Dans son essai La Chambre claire, Roland Barthes parle de la lumière, de la technique photographique comme d’un moment de captation et de césure dans le temps. Là, à l’inverse, le cinéma permet la persistance d’un moment, cette possibilité de déranger, de recomposer, d’altérer le temps. Enfin je citerais Nostalgia (1971) d’Hollis Frampton, un court d’avant-garde artistique qui a été un des films qui m’a permis de saisir la complexité du médium photographique, encore une fois dans sa relation avec le temps.

Trois films méconnus que vous aimeriez faire découvrir ?

The Arbor (2010) de Clio Barnard. Le film raconte une Angleterre post-Thatcher, on voit la destruction des espaces industrialisés, extrêmement impactés par les décisions politiques. C’est un film particulièrement amer, mais aussi très révélateur de cette dynamique entre les décisionnaires et la classe ouvrière. On est dans le registre de la dystopie : c’est la crise industrielle, économique, et la population paraît totalement désœuvrée, oubliée. On voit comment l’espoir porté par le socialisme et le syndicalisme se trouve détruit. Cela conduit à l’émergence d’une violence particulièrement masculine, de violences domestiques, de racisme, d’alcoolisme… On se rend compte grâce à ce film de l’impact qu’ont eu les politiques thatcheriennes.

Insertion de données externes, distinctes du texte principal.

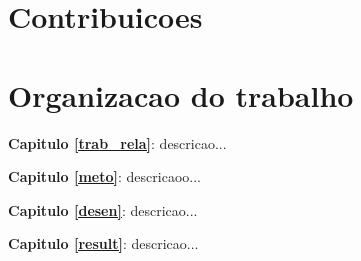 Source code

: 
\section{Contribuicoes}




\section{Organizacao do trabalho}

\noindent \textbf{Capitulo \ref{trab_rela}}: descricao...

\noindent \textbf{Capitulo \ref{meto}}: descricaoo...

\noindent \textbf{Capitulo \ref{desen}}: descricao...

\noindent \textbf{Capitulo \ref{result}}: descricao... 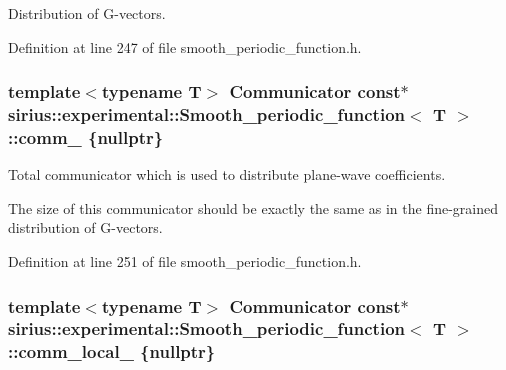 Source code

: Distribution of G-\/vectors. 



Definition at line 247 of file smooth\+\_\+periodic\+\_\+function.\+h.

\hypertarget{classsirius_1_1experimental_1_1_smooth__periodic__function_a5925101182e8599a99871c991b9cc1ba}{}
\subsubsection[{comm\+\_\+}]{\setlength{\rightskip}{0pt plus 5cm}template$<$typename T$>$ Communicator const$\ast$ {\bf sirius\+::experimental\+::\+Smooth\+\_\+periodic\+\_\+function}$<$ T $>$\+::comm\+\_\+ \{nullptr\}\hspace{0.3cm}{\ttfamily [protected]}}\label{classsirius_1_1experimental_1_1_smooth__periodic__function_a5925101182e8599a99871c991b9cc1ba}


Total communicator which is used to distribute plane-\/wave coefficients. 

The size of this communicator should be exactly the same as in the fine-\/grained distribution of G-\/vectors. 

Definition at line 251 of file smooth\+\_\+periodic\+\_\+function.\+h.

\hypertarget{classsirius_1_1experimental_1_1_smooth__periodic__function_a656ece802c6021543350b9b6b523b57b}{}
\subsubsection[{comm\+\_\+local\+\_\+}]{\setlength{\rightskip}{0pt plus 5cm}template$<$typename T$>$ Communicator const$\ast$ {\bf sirius\+::experimental\+::\+Smooth\+\_\+periodic\+\_\+function}$<$ T $>$\+::comm\+\_\+local\+\_\+ \{nullptr\}\hspace{0.3cm}{\ttfamily [protected]}}\label{classsirius_1_1experimental_1_1_smooth__periodic__function_a656ece802c6021543350b9b6b523b57b}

Sinon, n’importe quel film de Max Ophüls ! Peut-être La Signora Di Tutti (1934), justement parce qu’il n’est pas très connu. Il l’a réalisé dans l’Italise fasciste, ce qui peut être un peu surprenant dans la mesure où il y travaillait tout en étant lui-même juif. C’est un film qui s’intéresse particulièrement à l’industrie du cinéma, à la marchandisation, l’exploitation des stars féminines. Il traite aussi de la modernité, des avancements technologiques autour du cinéma à l’époque.

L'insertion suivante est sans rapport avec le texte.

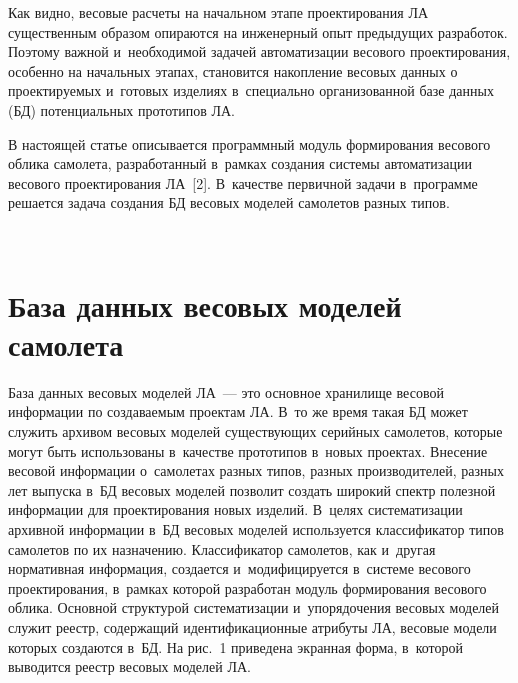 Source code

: \begin{multicols}{2}
  Как видно, весовые расчеты на начальном этапе проектирования ЛА 
существенным образом опираются на инженерный опыт предыдущих 
разработок. Поэтому важной и~необходимой задачей автоматизации весового 
проектирования, особенно на начальных этапах, становится накопление 
весовых данных о проектируемых и~готовых изделиях в~специально 
организованной базе данных (БД) потенциальных прототипов ЛА.
  
  В настоящей статье описывается программный модуль формирования 
весового облика самолета, разработанный в~рамках создания системы 
автоматизации весового проектирования ЛА~[2]. 
В~качестве первичной задачи в~программе решается задача создания БД 
весовых моделей самолетов разных типов. 
  
\begin{figure*} %
\vspace*{1pt}
  \begin{center}  
    \mbox{%
\epsfxsize=163mm
}

\end{center}
\vspace*{-6pt}
\vspace*{3pt}
\end{figure*}

\section{База данных весовых моделей самолета}

  База данных весовых моделей ЛА~--- это основное 
хранилище весовой информации по созда\-ва\-емым проектам ЛА. В~то же время 
такая БД может служить архивом весовых моделей существующих серийных 
самолетов, которые могут быть использованы в~качестве прототипов в~новых 
проектах. Внесение весовой информации о~самолетах разных типов, разных 
производителей, разных лет выпуска в~БД весовых моделей позволит 
создать широкий спектр полезной информации для проектирования новых 
изделий. В~целях систематизации архивной информации в~БД весовых моделей 
используется классификатор типов самолетов по их назначению. 
Классификатор самолетов, как и~другая нормативная информация, создается 
и~модифицируется в~системе весового проектирования, в~рамках которой 
разработан модуль формирования весового облика. Основной структурой 
систематизации и~упорядочения весовых моделей служит реестр, содержащий 
идентификационные атрибуты ЛА, весовые модели 
которых создаются в~БД. На рис.~1 приведена экранная форма, 
в~которой выводится реестр весовых моделей ЛА. 


\end{multicols}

Puis bien sûr Mirage de la vie (1959) de Douglas Sirk, que j’ai choisi pour la carte blanche que me donne le FIFIB.  C’est un des films qui reflète le mieux l’apartheid qui caractérise le système hollywoodien. Les performeurs afro-américains avaient alors des occasions extrêmement sporadiques d’apparaître à l’écran. Ce film est l’un des rares à représenter frontalement la nature profondément séparatiste de cette industrie. Récemment j’ai écrit un texte sur les quatre premiers plans du film qui passent très rapidement. En faisant pause dans l’image, on se rend compte qu’il y a énormément de figurants Afro-américains. Ces personnages ne sont pas nommés et surtout disparaissent lorsqu’on remet le film à sa vitesse originale de 24 images par seconde. Cette présence-absence, cette invisibilité, font vraiment écho pour moi à la question de la représentation de ces populations dans une Amérique extrêmement raciste.